Vi sono persone che temendo il dolore, ma desiderando la morte, si suicidano inscenando inconsapevolmente degli incidenti stradali.

Le lesioni fisiche ed il conseguente dolore provocano a più livelli il rilascio di endorfine associate al piacere e al rilassamento.

Durante la pubertà, afferma George Patton, avvengono dei cambiamenti cerebrali, così la corteccia frontale matura più tardi rispetto al sistema limbico determinando una sorta di squilibrio, analogo a quello che succede nei primi due anni di vita, avviando così un deficit di regolazione emotiva.

Non solo, vi è come sappiamo anche un importante cambiamento ormonale che Paul Moran descrive con melting pot chimico. Lo studio del Murdoch Children’s Research Institute di Melbourne ha dimostrato per la prima volta che durante gli 8-9 anni, fase denominata adrenarca, che si estende alla fase della pubertà, vi è la comparsa di ormoni androgeni con apparizione di peli pubici, ascellari ed è responsabile dei primi cambiamenti emotivi, umorali, ma anche cognitivi con passaggio dal pensiero concreto a quello ipotetico deduttivo.

È la fase in cui tra l’altro i bambini comprendono la funzione del padre nella procreazione, intuendo chi in concreto deposita il seme nel ventre della madre.

Questa fase di avvio/ponte ai cambiamenti il cui apice si trova nell’adolescenza, questa forma biologica interna di pre-iniziazione, può essere vista in termini costruttivi positivi, poiché rappresenta una opportunità per quegli interventi, in particolare di tipo educativo relazionale, che hanno come obiettivo il recupero o la riparazione di situazioni traumatiche, di esperienze di abbandono. È un periodo di grandi occasioni in termini di opportunità perché è simile, sotto certi aspetti, a quello che avviene durante i primi due anni di vita dal punto di vista della maturazione del sistema neurologico.

In altri termini, quello che non è stato possibile costruire prima, ad esempio da quei genitori assenti per motivi legati agli impegni di lavoro o di disattenzione, ora in questa delicata fase di crescita che va dagli 8 anni ai 13 hanno una possibilità di recupero/riparazione relazionale. È un periodo di esplosione di plasticità neuronale che si accompagna a forti reazioni di adattamento ambientale, ma anche di fragilità emotiva e comportamentale. Per tali motivi in questa fase è anche più difficile relazionarsi, serve molta più calma/pazienza da parte del genitore e l’intelligenza di non cadere nelle trappole psicologiche, messe in mostra da atteggiamenti provocatori.
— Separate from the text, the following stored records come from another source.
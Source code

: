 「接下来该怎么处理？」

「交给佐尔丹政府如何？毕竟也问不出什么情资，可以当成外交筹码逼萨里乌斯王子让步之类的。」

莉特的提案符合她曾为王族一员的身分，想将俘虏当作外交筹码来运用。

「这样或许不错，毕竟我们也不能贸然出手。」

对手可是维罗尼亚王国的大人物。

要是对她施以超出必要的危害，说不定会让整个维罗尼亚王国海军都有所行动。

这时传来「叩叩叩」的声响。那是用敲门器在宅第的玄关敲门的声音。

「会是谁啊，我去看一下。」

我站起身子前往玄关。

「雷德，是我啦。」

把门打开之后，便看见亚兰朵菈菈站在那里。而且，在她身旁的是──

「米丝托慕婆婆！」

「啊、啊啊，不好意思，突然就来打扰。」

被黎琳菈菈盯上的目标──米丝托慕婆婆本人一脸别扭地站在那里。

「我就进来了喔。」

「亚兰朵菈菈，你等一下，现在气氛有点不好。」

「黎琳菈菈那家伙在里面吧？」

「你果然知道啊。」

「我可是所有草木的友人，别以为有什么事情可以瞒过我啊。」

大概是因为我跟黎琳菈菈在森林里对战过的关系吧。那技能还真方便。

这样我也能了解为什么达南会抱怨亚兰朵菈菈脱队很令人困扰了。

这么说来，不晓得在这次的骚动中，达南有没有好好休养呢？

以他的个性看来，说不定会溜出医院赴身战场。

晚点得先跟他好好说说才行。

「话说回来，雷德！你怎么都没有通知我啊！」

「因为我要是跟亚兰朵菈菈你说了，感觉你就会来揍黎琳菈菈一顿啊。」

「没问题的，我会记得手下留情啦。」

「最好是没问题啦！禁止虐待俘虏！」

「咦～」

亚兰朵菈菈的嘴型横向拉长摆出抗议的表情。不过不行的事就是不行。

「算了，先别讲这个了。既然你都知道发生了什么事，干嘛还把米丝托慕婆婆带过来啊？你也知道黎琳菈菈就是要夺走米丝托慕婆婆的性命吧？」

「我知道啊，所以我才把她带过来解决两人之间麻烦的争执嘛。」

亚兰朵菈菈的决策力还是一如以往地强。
Alcune volte nelle relazioni d’amore di questa età adolescenziale nella scelta del partner violento sia da parte della ragazza che del ragazzo, è come se si attivasse la parte metaforicamente malata del cervello, una parte che appare bisognosa di provare/sperimentare dolore. Una scelta di forme comportamentali del partner che, nella sperimentazione del dolore, consentano sia il controllo sia le scelte valoriali o regole morali.

È simile alla situazione del bambino piccolo che frequenta l’asilo nido e che mentre passa vicino ai compagni li pizzica o li morde; sembra inspiegabile un tale comportamento ed anche riprovevole da un punto di vista educativo, ma contiene una sua logica, ovvero la sperimentazione in vivo degli effetti di una azione negativa. Effetti che sperimentalmente possono essere osservati direttamente dal bambino. Il bambino quando provoca sofferenza agli altri coetanei sembra riuscir a capire mentalmente l’effetto del suo agire, perché ora è in grado di osservarne gli effetti.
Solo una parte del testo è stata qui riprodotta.